Por la noche, y hasta la madrugada del día siguiente, escribo el epílogo de Presente continuo. Describo el viaje al muro que protagoniza la novela. Me posee la voz. La segunda persona y la frase corta. Vuelvo a revivirlo todo. Es una performance. Una actuación. Como meterse dentro de un personaje. Tengo que hacer verdaderos esfuerzos para escapar de ese personaje y quitármelo de encima ahora, cuando escribo este diario y siento que esa voz me habla desde un yo del pasado.

Una crítica mala me amarga la mañana. Me da justo en el punto de flotación. Estoy inseguro. Mucho más que de costumbre. Será eso de estar lejos.

La universidad comienza a estar vacía. El martes apenas hay nadie. Parece un desierto. En el comedor coincido con un alemán que conocí en septiembre. Viene con un militar que dice que la III Guerra mundial está a punto de comenzar. No puedo parar de mirar noticias. Se me mete el miedo en el cuerpo. Me lo quita un pequeño muñeco de nieve que se resiste a desparecer en una esquina del campus.

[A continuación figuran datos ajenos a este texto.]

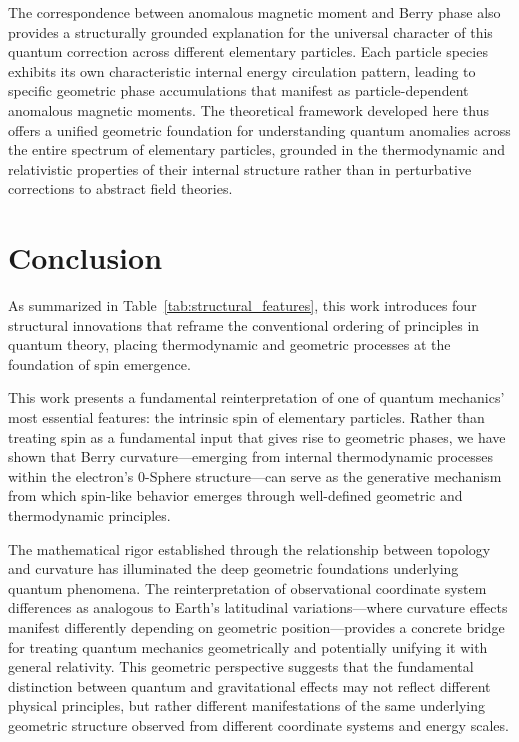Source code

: \documentclass[%
 reprint,
 amsmath,amssymb,
 aps,
]{revtex4-1}
\numberwithin{equation}{section}%
\begin{document}
The correspondence between anomalous magnetic moment and Berry phase also provides a structurally grounded explanation for the universal character of this quantum correction across different elementary particles. Each particle species exhibits its own characteristic internal energy circulation pattern, leading to specific geometric phase accumulations that manifest as particle-dependent anomalous magnetic moments. The theoretical framework developed here thus offers a unified geometric foundation for understanding quantum anomalies across the entire spectrum of elementary particles, grounded in the thermodynamic and relativistic properties of their internal structure rather than in perturbative corrections to abstract field theories.

\clearpage

\section{Conclusion} \label{sec:conclusion}

As summarized in Table~\ref{tab:structural_features}, this work introduces four structural innovations that reframe the conventional ordering of principles in quantum theory, placing thermodynamic and geometric processes at the foundation of spin emergence.

This work presents a fundamental reinterpretation of one of quantum mechanics' most essential features: the intrinsic spin of elementary particles. Rather than treating spin as a fundamental input that gives rise to geometric phases, we have shown that Berry curvature—emerging from internal thermodynamic processes within the electron's 0-Sphere structure—can serve as the generative mechanism from which spin-like behavior emerges through well-defined geometric and thermodynamic principles.

The mathematical rigor established through the relationship between topology and curvature has illuminated the deep geometric foundations underlying quantum phenomena. The reinterpretation of observational coordinate system differences as analogous to Earth's latitudinal variations—where curvature effects manifest differently depending on geometric position—provides a concrete bridge for treating quantum mechanics geometrically and potentially unifying it with general relativity. This geometric perspective suggests that the fundamental distinction between quantum and gravitational effects may not reflect different physical principles, but rather different manifestations of the same underlying geometric structure observed from different coordinate systems and energy scales.
\end{document}
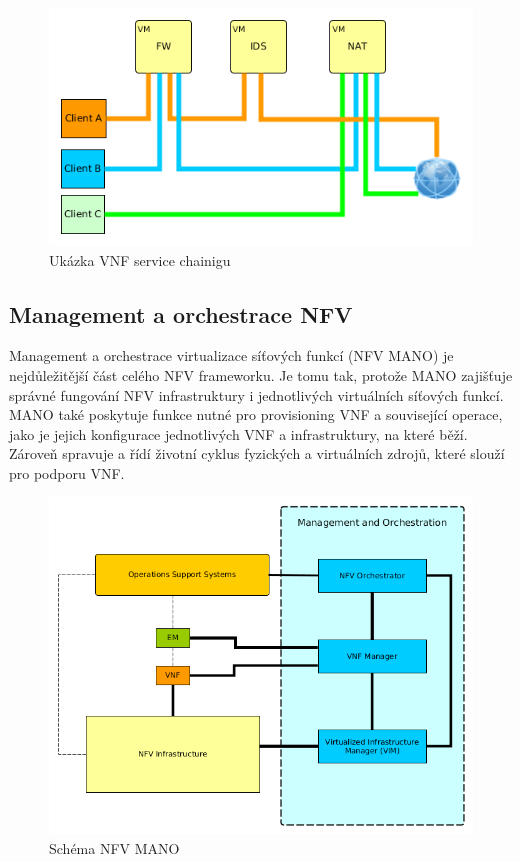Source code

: \begin{figure}[h]
\begin{centering}
\includegraphics[scale=0.55]{images/service_chaining_new}
\par\end{centering}
\caption{Ukázka VNF service chainigu\label{fig:service_chaining_new}}
\end{figure}

\subsection{Management a orchestrace NFV}

Management a orchestrace virtualizace síťových funkcí (NFV MANO) je nejdůležitější část celého NFV frameworku. Je tomu tak, protože MANO zajišťuje správné fungování NFV infrastruktury i jednotlivých virtuálních síťových funkcí. MANO také poskytuje funkce nutné pro provisioning VNF a související operace, jako je jejich konfigurace jednotlivých VNF a infrastruktury, na které běží. Zároveň spravuje a řídí životní cyklus fyzických a virtuálních zdrojů, které slouží pro podporu VNF. \cite{NFV_MANO}

\begin{figure}[h]
\begin{centering}
\includegraphics[scale=0.65]{images/MANO}
\par\end{centering}
\caption{Schéma NFV MANO\label{fig:MANO}}
\end{figure}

El miércoles por la tarde hacemos la compras para la cena de Thanksgiving. Maria y Joe van a cocinar y saben lo que hay que comprar. Yo llevo el carrito detrás de ellos y me siento inútil. No tengo ni idea de lo que hablan. El vocabulario culinario no es lo mío. Compramos comida como si estuviéramos esperando una guerra nuclear. Y bebida, como si nos preparásemos para el fin del mundo. Es Acción de gracias, qué esperabas, dice Joe. Es verdad. Qué esperaba. Mañana, una vez más, todo será como en las películas.